Off The Wall harmonise ainsi  des empreintes Funk, Disco, RnB et déjà Pop. Un style qui s’accordera à l’identité même du chanteur pour le reste de sa vie. Il anticipe également dans la production de cet album une musique plus électronique, usant des synthétiseurs. Un aveu visionnaire, comme en témoigne le morceau Burn This Disco Out, un pied de nez à l’époque disco qui s’essouffle à l’aube des années 80. En englobant toutes ces références musicales, l’album est un réel hommage à la musique afro-américaine, dans sa globalité, et sa complexité. L’album témoigne de ce fait de l’admiration de Michael Jackson pour des artistes comme James Brown, Diana Ross ou Duke Ellington, fréquemment cités par l’artiste dans ses interviews.

 

 

Groove impétueux, musique prodigieuse, exaltation vocale, rythme intense. Off The Wall se présente d’abord comme un album fait pour danser sur ses quatre premiers morceaux, introduit par Don’t Stop ‘Til You Get Enough, ainsi que le dernier  de la composition : Burn This Disco Out. Des morceaux hauts en couleurs, comme Workin’ Day ans Night, – La cinquième piste, Off The Wall, annoncent un contenu plus léger dans les sonorités, avec la ballade She’s Out of My Life notamment, où le morceau Girlfriend, jusqu’à l’avant dernière piste It’s the Falling in Love.
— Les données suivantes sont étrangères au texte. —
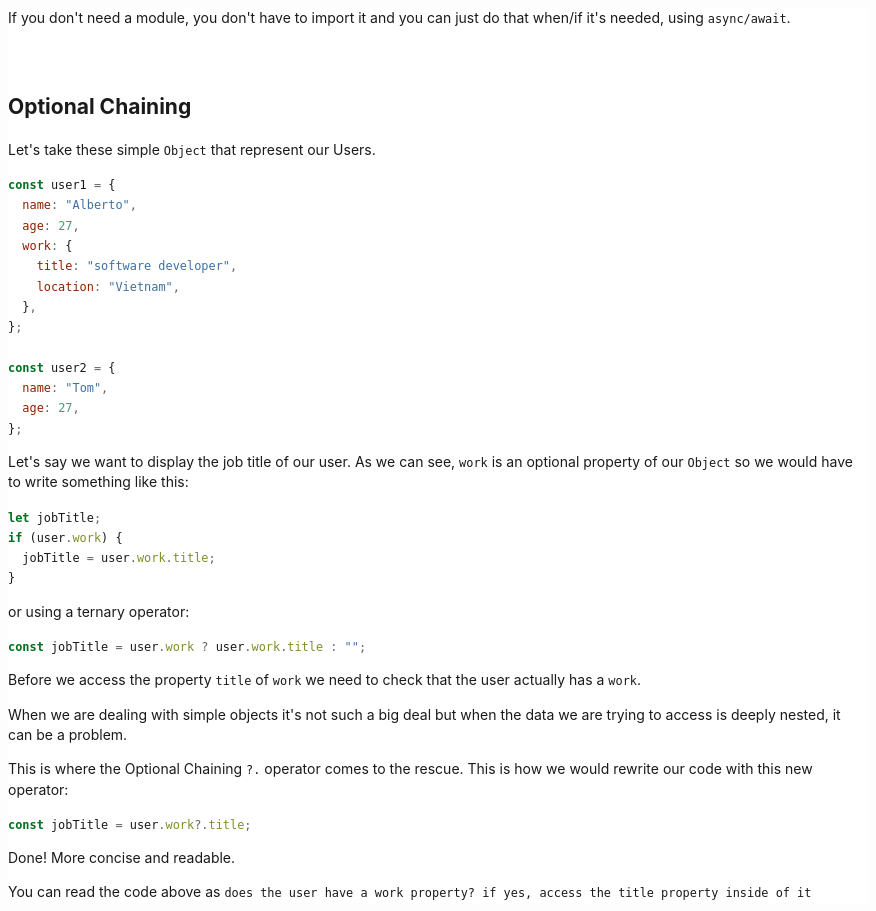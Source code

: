 If you don't need a module, you don't have to import it and you can just do that when/if it's needed, using `async/await`.

&nbsp;

## Optional Chaining

Let's take these simple `Object` that represent our Users.

```js
const user1 = {
  name: "Alberto",
  age: 27,
  work: {
    title: "software developer",
    location: "Vietnam",
  },
};

const user2 = {
  name: "Tom",
  age: 27,
};
```

Let's say we want to display the job title of our user.
As we can see, `work` is an optional property of our `Object` so we would have to write something like this:

```js
let jobTitle;
if (user.work) {
  jobTitle = user.work.title;
}
```

or using a ternary operator:

```js
const jobTitle = user.work ? user.work.title : "";
```

Before we access the property `title` of `work` we need to check that the user actually has a `work`.

When we are dealing with simple objects it's not such a big deal but when the data we are trying to access is deeply nested, it can be a problem.

This is where the Optional Chaining `?.` operator comes to the rescue. This is how we would rewrite our code with this new operator:

```js
const jobTitle = user.work?.title;
```

Done! More concise and readable.

You can read the code above as `does the user have a work property? if yes, access the title property inside of it`

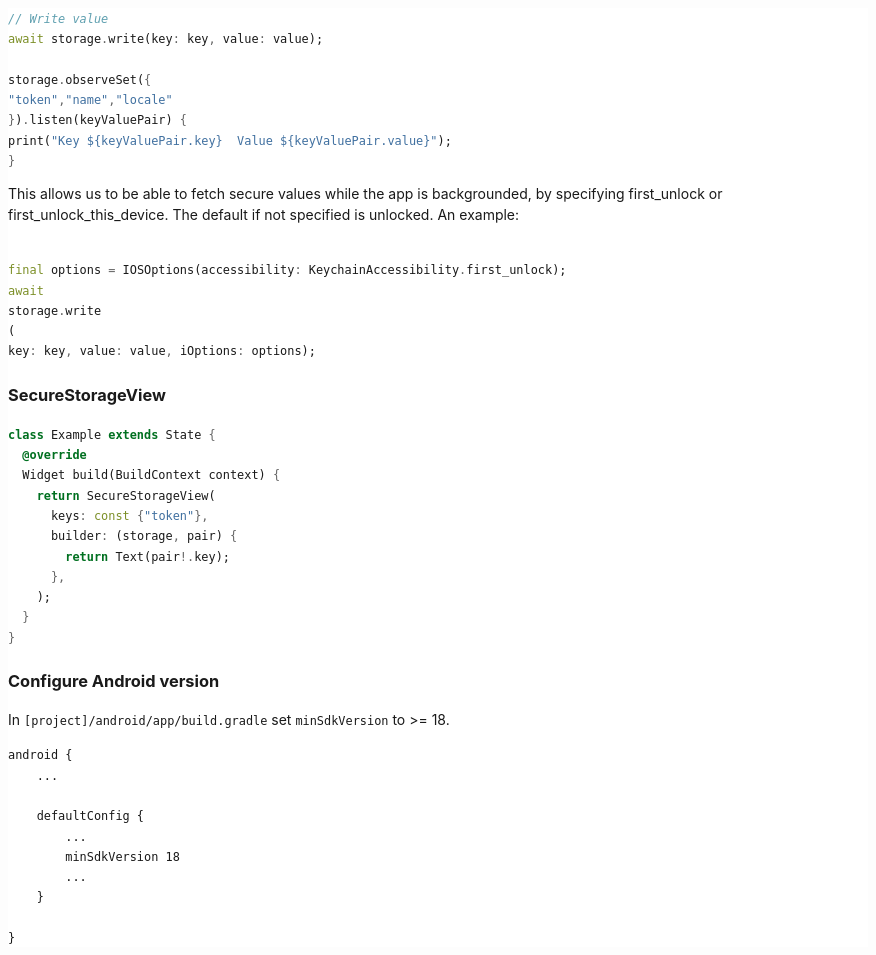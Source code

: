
 ```dart
// Write value
await storage.write(key: key, value: value);

storage.observeSet({
"token","name","locale"
}).listen(keyValuePair) {
print("Key ${keyValuePair.key}  Value ${keyValuePair.value}");
}
```

This allows us to be able to fetch secure values while the app is backgrounded, by specifying
first_unlock or first_unlock_this_device. The default if not specified is unlocked.
An example:

```dart

final options = IOSOptions(accessibility: KeychainAccessibility.first_unlock);
await
storage.write
(
key: key, value: value, iOptions: options);
```

### SecureStorageView

```dart
class Example extends State {
  @override
  Widget build(BuildContext context) {
    return SecureStorageView(
      keys: const {"token"},
      builder: (storage, pair) {
        return Text(pair!.key);
      },
    );
  }
}
```

### Configure Android version

In `[project]/android/app/build.gradle` set `minSdkVersion` to >= 18.

```
android {
    ...

    defaultConfig {
        ...
        minSdkVersion 18
        ...
    }

}
```
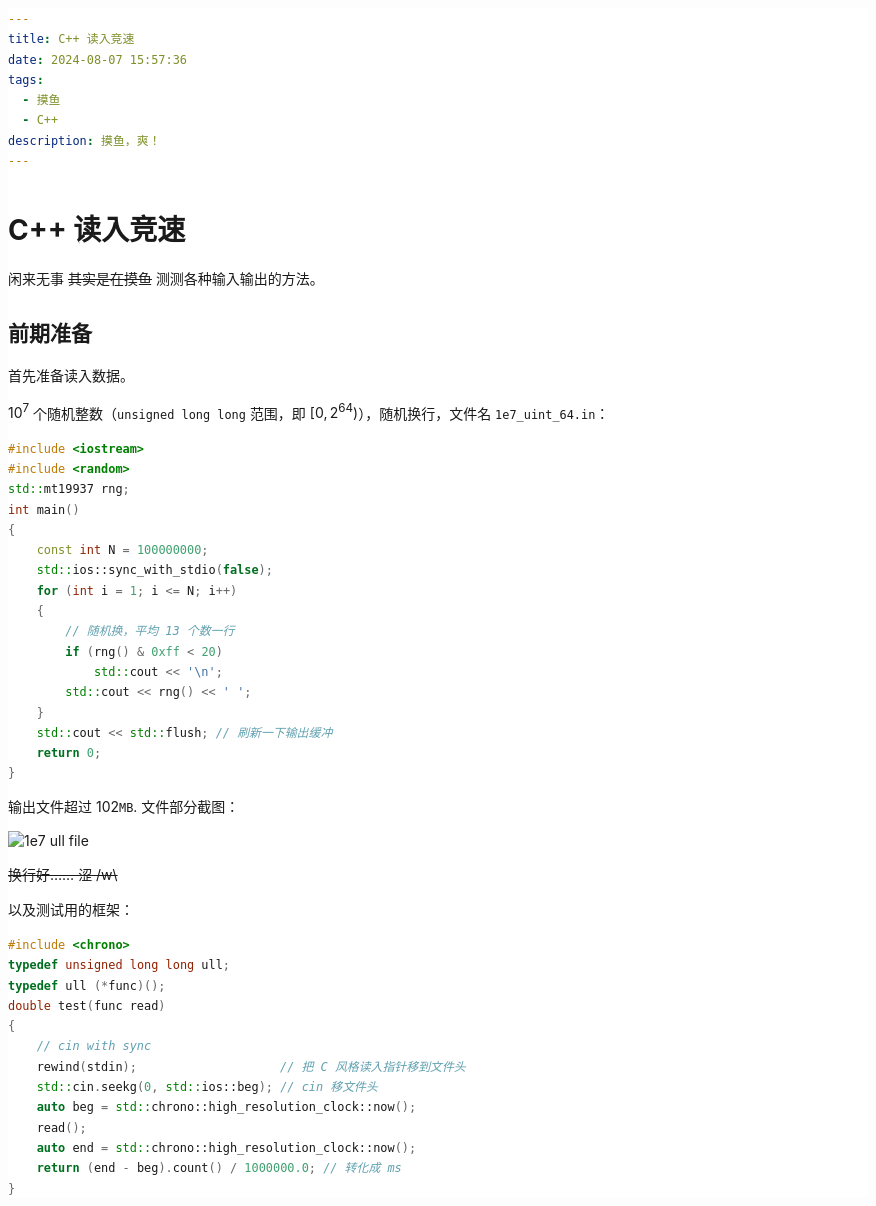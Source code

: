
 ```yaml
---
title: C++ 读入竞速
date: 2024-08-07 15:57:36
tags:
  - 摸鱼
  - C++
description: 摸鱼，爽！
---
```


# C++ 读入竞速

闲来无事 ~~其实是在摸鱼~~ 测测各种输入输出的方法。

## 前期准备

首先准备读入数据。

$10^7$ 个随机整数（`unsigned long long` 范围，即 $[0,2^{64})$），随机换行，文件名 `1e7_uint_64.in`：

```cpp
#include <iostream>
#include <random>
std::mt19937 rng;
int main()
{
    const int N = 100000000;
    std::ios::sync_with_stdio(false);
    for (int i = 1; i <= N; i++)
    {
        // 随机换，平均 13 个数一行
        if (rng() & 0xff < 20)
            std::cout << '\n';
        std::cout << rng() << ' ';
    }
    std::cout << std::flush; // 刷新一下输出缓冲
    return 0;
}
```

输出文件超过 $102\texttt{MB}$. 文件部分截图：

![1e7 ull file](./uint_part.png)

~~换行好…… 涩 /w\\~~

以及测试用的框架：

```cpp
#include <chrono>
typedef unsigned long long ull;
typedef ull (*func)();
double test(func read)
{
    // cin with sync
    rewind(stdin);                    // 把 C 风格读入指针移到文件头
    std::cin.seekg(0, std::ios::beg); // cin 移文件头
    auto beg = std::chrono::high_resolution_clock::now();
    read();
    auto end = std::chrono::high_resolution_clock::now();
    return (end - beg).count() / 1000000.0; // 转化成 ms
}
```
Cette palette sonore unique, Michael Jackson la doit notamment à des collaborations sensationnelles : Quincy Jones coproduit l’album ; Paul McCartney et Stevie Wonder participent à l’écriture de certains titres ; Rod Temperton est chargé des arrangements ; le bassiste Louis Johnson, des Brothers Johnson, donne une véritable profondeur aux morceaux. L’album dessine déjà une route singulière dans sa conception. On y retrouve ainsi des références immédiates, comme le morceau It’s the Falling in Love avec la chanteuse Patti Austin, une reprise du titre de Carole Bayer Sager sorti un an plus tôt, en 1978, mais aussi un sample de Boogie Nights du groupe Heatwave sur le morceau Off The Wall.

 

Une postérité inaltérable

Loin d’être transitoire, l’influence d’Off The Wall s’est épanouie sur le long terme, comme en témoigne le récent documentaire de Spike Lee, “Journey from Motown to Off the Wall”, (2016) portant sur la genèse de cet album mythique. Des artistes estimés comme The Weeknd ou Pharrell Williams, y mettent en avant l’importance de cet album dans leur formation musicale, spécifiquement dans la confiance que Michael Jackson leur a apporté. Ainsi des artistes comme Jeff Mills (Get on the Floor sur Call of the Wild en 1999), Beyoncé (Don’t Stop ‘Til You Get Enough sur Black Culture en 2009) ou Janelle Monaé (Rock With You sur Locked Inside en 2010), n’ont pas hésité a sampler des fragments de ce travail.

Off The Wall, et plus largement le début de carrière de Michael Jackson, ont permis de véhiculer dès la fin des années 70, une image renouvelée de la musique afro-américaine, tout en annonçant les succès à venir d’un artiste qui n’a cessé de chercher à se dépasser dans ses performances. C’est un album décomplexé, abolissant les frontières des genres, un élément culturel permanent, qui ne peut que continuer à animer notre monde musical.